* Work request
Begin at the top of the records and copy each line exactly. The line containing "## El router" is the last one to include.

* Extracted material
<<<<
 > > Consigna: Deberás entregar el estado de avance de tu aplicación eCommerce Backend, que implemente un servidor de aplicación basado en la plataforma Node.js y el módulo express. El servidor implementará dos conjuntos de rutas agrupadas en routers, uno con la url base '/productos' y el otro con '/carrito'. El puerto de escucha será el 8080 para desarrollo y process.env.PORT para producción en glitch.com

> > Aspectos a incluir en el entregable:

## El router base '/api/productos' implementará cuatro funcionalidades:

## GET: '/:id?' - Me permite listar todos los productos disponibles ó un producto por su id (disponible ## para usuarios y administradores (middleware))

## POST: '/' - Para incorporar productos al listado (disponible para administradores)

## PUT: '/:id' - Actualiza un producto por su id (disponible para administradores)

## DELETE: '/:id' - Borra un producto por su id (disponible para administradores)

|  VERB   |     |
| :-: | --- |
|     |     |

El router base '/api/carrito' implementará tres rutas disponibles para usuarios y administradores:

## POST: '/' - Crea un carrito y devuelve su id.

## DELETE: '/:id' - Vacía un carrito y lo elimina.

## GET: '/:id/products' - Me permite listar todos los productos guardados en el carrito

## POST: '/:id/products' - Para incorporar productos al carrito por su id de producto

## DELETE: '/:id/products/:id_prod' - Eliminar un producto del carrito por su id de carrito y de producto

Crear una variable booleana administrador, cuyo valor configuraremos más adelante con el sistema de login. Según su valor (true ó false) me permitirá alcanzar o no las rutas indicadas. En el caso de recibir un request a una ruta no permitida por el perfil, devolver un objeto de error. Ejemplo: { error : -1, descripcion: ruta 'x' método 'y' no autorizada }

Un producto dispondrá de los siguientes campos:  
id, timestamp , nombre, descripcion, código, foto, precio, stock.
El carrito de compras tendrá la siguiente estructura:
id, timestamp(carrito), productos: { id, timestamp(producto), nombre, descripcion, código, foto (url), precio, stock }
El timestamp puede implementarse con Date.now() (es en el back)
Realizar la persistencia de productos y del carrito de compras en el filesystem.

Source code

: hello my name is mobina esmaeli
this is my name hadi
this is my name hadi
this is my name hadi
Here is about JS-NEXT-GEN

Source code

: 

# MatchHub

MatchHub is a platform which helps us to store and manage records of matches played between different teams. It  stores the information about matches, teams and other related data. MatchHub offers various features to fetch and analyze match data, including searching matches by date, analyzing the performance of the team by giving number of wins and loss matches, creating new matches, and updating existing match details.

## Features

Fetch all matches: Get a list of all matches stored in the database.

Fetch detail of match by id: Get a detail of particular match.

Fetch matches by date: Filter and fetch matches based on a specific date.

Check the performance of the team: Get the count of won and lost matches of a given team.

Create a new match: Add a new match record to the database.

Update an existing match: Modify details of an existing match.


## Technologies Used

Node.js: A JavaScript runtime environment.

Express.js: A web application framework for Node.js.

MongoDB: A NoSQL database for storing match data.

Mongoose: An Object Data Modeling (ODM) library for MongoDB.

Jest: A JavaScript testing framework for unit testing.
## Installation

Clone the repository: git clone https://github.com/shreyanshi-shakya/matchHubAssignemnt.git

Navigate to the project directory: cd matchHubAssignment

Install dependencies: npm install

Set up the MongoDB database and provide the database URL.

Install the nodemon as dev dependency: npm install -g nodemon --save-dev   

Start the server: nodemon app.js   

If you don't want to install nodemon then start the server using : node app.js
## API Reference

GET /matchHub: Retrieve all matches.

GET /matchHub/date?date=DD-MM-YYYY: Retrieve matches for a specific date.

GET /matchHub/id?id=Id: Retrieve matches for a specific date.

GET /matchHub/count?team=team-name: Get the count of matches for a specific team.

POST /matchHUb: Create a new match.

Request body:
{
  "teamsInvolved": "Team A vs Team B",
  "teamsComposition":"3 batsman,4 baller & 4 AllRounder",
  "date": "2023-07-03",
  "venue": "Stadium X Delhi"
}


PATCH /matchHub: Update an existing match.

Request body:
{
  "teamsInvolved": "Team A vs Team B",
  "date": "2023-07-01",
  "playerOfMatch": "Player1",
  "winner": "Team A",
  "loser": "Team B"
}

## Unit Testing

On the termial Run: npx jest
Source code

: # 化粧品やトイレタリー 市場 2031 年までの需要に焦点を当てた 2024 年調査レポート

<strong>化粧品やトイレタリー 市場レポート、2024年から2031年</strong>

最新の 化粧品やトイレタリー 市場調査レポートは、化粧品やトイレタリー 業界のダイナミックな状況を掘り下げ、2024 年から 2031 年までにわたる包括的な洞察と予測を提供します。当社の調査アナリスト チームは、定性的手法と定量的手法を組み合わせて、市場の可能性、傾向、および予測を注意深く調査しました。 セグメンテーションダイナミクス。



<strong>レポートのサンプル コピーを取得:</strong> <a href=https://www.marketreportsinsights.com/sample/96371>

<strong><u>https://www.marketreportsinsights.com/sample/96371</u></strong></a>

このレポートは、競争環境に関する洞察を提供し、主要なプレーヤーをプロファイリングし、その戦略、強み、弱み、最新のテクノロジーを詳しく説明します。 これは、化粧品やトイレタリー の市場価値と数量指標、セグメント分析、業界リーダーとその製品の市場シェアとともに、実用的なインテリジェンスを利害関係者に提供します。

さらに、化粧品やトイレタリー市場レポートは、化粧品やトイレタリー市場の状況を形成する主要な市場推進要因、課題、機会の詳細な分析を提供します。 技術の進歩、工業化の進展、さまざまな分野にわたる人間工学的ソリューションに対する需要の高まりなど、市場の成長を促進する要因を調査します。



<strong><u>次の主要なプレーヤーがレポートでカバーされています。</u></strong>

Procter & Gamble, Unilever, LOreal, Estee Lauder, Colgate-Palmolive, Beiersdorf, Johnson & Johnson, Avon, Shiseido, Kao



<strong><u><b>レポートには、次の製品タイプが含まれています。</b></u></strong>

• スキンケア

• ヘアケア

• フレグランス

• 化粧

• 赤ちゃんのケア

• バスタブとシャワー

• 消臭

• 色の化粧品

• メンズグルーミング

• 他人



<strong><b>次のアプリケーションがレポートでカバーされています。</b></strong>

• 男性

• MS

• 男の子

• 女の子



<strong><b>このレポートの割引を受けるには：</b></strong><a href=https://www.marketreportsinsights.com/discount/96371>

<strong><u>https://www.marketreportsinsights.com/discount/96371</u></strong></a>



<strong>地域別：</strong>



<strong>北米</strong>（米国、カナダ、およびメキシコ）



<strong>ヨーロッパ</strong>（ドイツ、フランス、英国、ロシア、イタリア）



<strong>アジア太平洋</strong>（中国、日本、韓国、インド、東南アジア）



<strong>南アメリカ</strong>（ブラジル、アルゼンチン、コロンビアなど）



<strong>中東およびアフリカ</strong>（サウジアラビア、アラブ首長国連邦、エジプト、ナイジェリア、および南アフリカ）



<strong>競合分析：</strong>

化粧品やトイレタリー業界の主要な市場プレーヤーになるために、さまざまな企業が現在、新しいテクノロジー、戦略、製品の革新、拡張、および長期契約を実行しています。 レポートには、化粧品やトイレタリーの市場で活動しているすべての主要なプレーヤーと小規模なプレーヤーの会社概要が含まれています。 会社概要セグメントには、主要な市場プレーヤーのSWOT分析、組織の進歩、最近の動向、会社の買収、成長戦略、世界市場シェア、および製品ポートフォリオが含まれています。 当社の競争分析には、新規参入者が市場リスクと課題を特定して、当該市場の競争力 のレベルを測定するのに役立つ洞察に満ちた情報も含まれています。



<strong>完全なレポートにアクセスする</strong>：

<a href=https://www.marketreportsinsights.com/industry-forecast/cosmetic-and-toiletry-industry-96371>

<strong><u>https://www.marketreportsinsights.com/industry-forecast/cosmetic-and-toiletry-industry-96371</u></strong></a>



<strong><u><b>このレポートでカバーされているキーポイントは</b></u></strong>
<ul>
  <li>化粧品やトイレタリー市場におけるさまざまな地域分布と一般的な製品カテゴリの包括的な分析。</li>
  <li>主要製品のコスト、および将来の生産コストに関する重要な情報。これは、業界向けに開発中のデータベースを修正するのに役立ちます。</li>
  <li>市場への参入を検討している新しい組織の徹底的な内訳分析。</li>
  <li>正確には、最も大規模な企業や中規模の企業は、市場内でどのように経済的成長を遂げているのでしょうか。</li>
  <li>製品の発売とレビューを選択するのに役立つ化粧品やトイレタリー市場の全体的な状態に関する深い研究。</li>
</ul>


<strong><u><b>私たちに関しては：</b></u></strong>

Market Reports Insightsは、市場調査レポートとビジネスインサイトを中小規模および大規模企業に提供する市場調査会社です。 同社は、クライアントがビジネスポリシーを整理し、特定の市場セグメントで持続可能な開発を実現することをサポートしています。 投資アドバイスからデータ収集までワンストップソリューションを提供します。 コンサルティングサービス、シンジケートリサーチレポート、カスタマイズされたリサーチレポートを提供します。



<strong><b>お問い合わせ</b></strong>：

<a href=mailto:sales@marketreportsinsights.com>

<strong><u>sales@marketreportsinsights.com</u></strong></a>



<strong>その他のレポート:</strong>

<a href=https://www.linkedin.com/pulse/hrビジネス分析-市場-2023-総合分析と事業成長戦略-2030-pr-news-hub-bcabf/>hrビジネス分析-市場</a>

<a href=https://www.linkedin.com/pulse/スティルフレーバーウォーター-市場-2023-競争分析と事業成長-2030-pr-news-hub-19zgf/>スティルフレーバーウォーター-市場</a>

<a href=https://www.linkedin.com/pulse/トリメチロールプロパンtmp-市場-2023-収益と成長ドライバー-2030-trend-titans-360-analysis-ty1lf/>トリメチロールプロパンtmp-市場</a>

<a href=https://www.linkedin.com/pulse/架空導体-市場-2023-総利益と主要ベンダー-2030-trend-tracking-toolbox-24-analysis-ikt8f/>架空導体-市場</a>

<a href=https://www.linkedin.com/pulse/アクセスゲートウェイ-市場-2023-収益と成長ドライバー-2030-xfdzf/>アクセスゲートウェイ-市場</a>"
>>>>
* Solved problem
 > > Consigna: Deberás entregar el estado de avance de tu aplicación eCommerce Backend, que implemente un servidor de aplicación basado en la plataforma Node.js y el módulo express. El servidor implementará dos conjuntos de rutas agrupadas en routers, uno con la url base '/productos' y el otro con '/carrito'. El puerto de escucha será el 8080 para desarrollo y process.env.PORT para producción en glitch.com

> > Aspectos a incluir en el entregable:

## El router base '/api/productos' implementará cuatro funcionalidades:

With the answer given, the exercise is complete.